Pandemic fatigue is beginning to grind. Amidst yet another pandemic wave cresting in America and in Europe, we have to ask ourselves what's going on, now that vaccines are becoming available. Americans are justly proud of living in a country where personal choices—political, religious, sexual—are supposedly free. I write "supposedly" because clearly there is widespread prejudice and judgement of others and their choices. Acceptance of differences and open-mindedness is still on the to-do list for many. Still, at least we don't have army tanks rolling down the streets when people demonstrate their political or social views. Not usually anyway. For comparison, look at what's happening in Myanmar.
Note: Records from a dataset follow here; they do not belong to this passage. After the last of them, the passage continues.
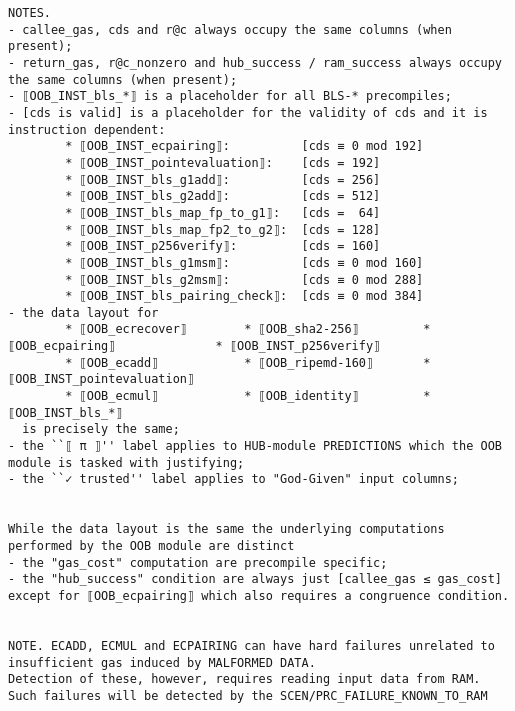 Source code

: \documentclass[varwidth=\maxdimen,margin=0.5cm,multi={verbatim}]{standalone}
\begin{document}
\begin{verbatim}
NOTES.
- callee_gas, cds and r@c always occupy the same columns (when present);
- return_gas, r@c_nonzero and hub_success / ram_success always occupy the same columns (when present);
- ⟦OOB_INST_bls_*⟧ is a placeholder for all BLS-* precompiles;
- [cds is valid] is a placeholder for the validity of cds and it is instruction dependent:
        * ⟦OOB_INST_ecpairing⟧:          [cds ≡ 0 mod 192]
        * ⟦OOB_INST_pointevaluation⟧:    [cds = 192]
        * ⟦OOB_INST_bls_g1add⟧:          [cds = 256]
        * ⟦OOB_INST_bls_g2add⟧:          [cds = 512]
        * ⟦OOB_INST_bls_map_fp_to_g1⟧:   [cds =  64]
        * ⟦OOB_INST_bls_map_fp2_to_g2⟧:  [cds = 128]
        * ⟦OOB_INST_p256verify⟧:         [cds = 160]
        * ⟦OOB_INST_bls_g1msm⟧:          [cds ≡ 0 mod 160]
        * ⟦OOB_INST_bls_g2msm⟧:          [cds ≡ 0 mod 288]
        * ⟦OOB_INST_bls_pairing_check⟧:  [cds ≡ 0 mod 384]
- the data layout for
        * ⟦OOB_ecrecover⟧        * ⟦OOB_sha2-256⟧         * ⟦OOB_ecpairing⟧              * ⟦OOB_INST_p256verify⟧
        * ⟦OOB_ecadd⟧            * ⟦OOB_ripemd-160⟧       * ⟦OOB_INST_pointevaluation⟧
        * ⟦OOB_ecmul⟧            * ⟦OOB_identity⟧         * ⟦OOB_INST_bls_*⟧
  is precisely the same;
- the ``⟦ π ⟧'' label applies to HUB-module PREDICTIONS which the OOB module is tasked with justifying;
- the ``✓ trusted'' label applies to "God-Given" input columns;


While the data layout is the same the underlying computations performed by the OOB module are distinct
- the "gas_cost" computation are precompile specific;
- the "hub_success" condition are always just [callee_gas ≤ gas_cost] except for ⟦OOB_ecpairing⟧ which also requires a congruence condition.


NOTE. ECADD, ECMUL and ECPAIRING can have hard failures unrelated to insufficient gas induced by MALFORMED DATA.
Detection of these, however, requires reading input data from RAM. Such failures will be detected by the SCEN/PRC_FAILURE_KNOWN_TO_RAM

\end{verbatim}
\end{document}
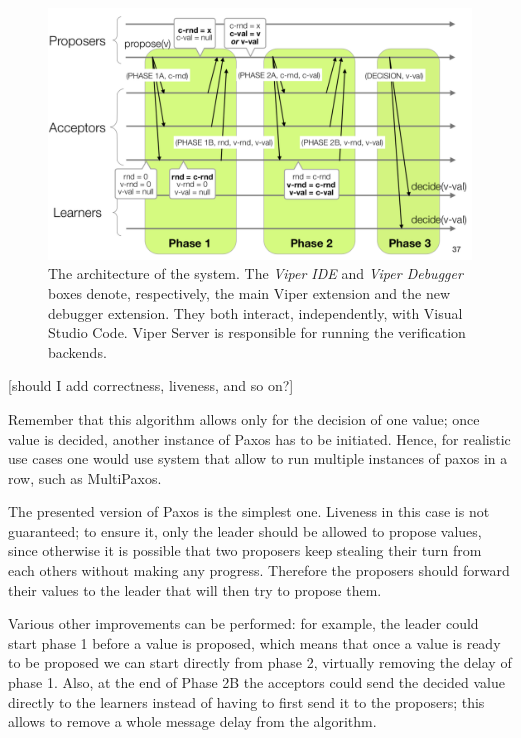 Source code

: \begin{figure}[htb]
\centering
\includegraphics{img/paxos.png}
\caption[The architecture of the system]{ The architecture of the system. The
  \textit{Viper IDE} and \textit{Viper Debugger} boxes denote, respectively,
  the main Viper extension and the new debugger extension. They both interact,
  independently, with Visual Studio Code. Viper Server is responsible for
  running the verification backends.}
\label{fig:paxos}
\end{figure}

[should I add correctness, liveness, and so on?]

Remember that this algorithm allows only for the decision of one value; once value is decided, another instance of Paxos has to be initiated. Hence, for realistic use cases one would use system that allow to run multiple instances of paxos in a row, such as MultiPaxos.

The presented version of Paxos is the simplest one. Liveness in this case is not guaranteed; to ensure it, only the leader should be allowed to propose values, since otherwise it is possible that two proposers keep stealing their turn from each others without making any progress. Therefore the proposers should forward their values to the leader that will then try to propose them.

Various other improvements can be performed: for example, the leader could start phase 1 before a value is proposed, which means that once a value is ready to be proposed we can start directly from phase 2, virtually removing the delay of phase 1.
Also, at the end of Phase 2B the acceptors could send the decided value directly to the learners instead of having to first send it to the proposers; this allows to remove a whole message delay from the algorithm.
What puzzles me is what could be called the ditching of privilege. I look, for example, at the situation in Brazil, where I was born and grew up. A huge shortage of vaccines and a government that has consistently downplayed the science has resulted in massive fatalities. People are clamoring for help while hospitals are nearing capacity. In the U.S., vaccines are becoming widely available for younger sectors of the population. In two to three months, we could reach herd immunity and life could be close to normal again. Yet, many are choosing not to take the vaccine or to wear masks. "It is my choice and no government should mess with it!" This kind of choice illustrates a confusing conflict between personal freedom and civic duty. When should you sacrifice your personal choices and views for the benefit of your family, community, and ultimately, country?
The choice to get a vaccine and to wear a mask is an expression of your freedom to be a moral citizen and to protect your family, community, and country.
I'm going to take a detour here and go back to another time when a group of individuals had to face a very difficult choice between personal views and civic duty. In 1941, the Japanese bombing of Pearl Harbor prompted the US to join the Allies in the war against Germany and Japan. Two years earlier, on 2-August-1939, Albert Einstein wrote a letter to President Franklin Roosevelt sounding the alarm of a very possible Nazi nuclear bomb. "In view of this situation you may think it desirable to have some permanent contact maintained between the Administration and the group of physicists working on chain reactions in America," Einstein wrote.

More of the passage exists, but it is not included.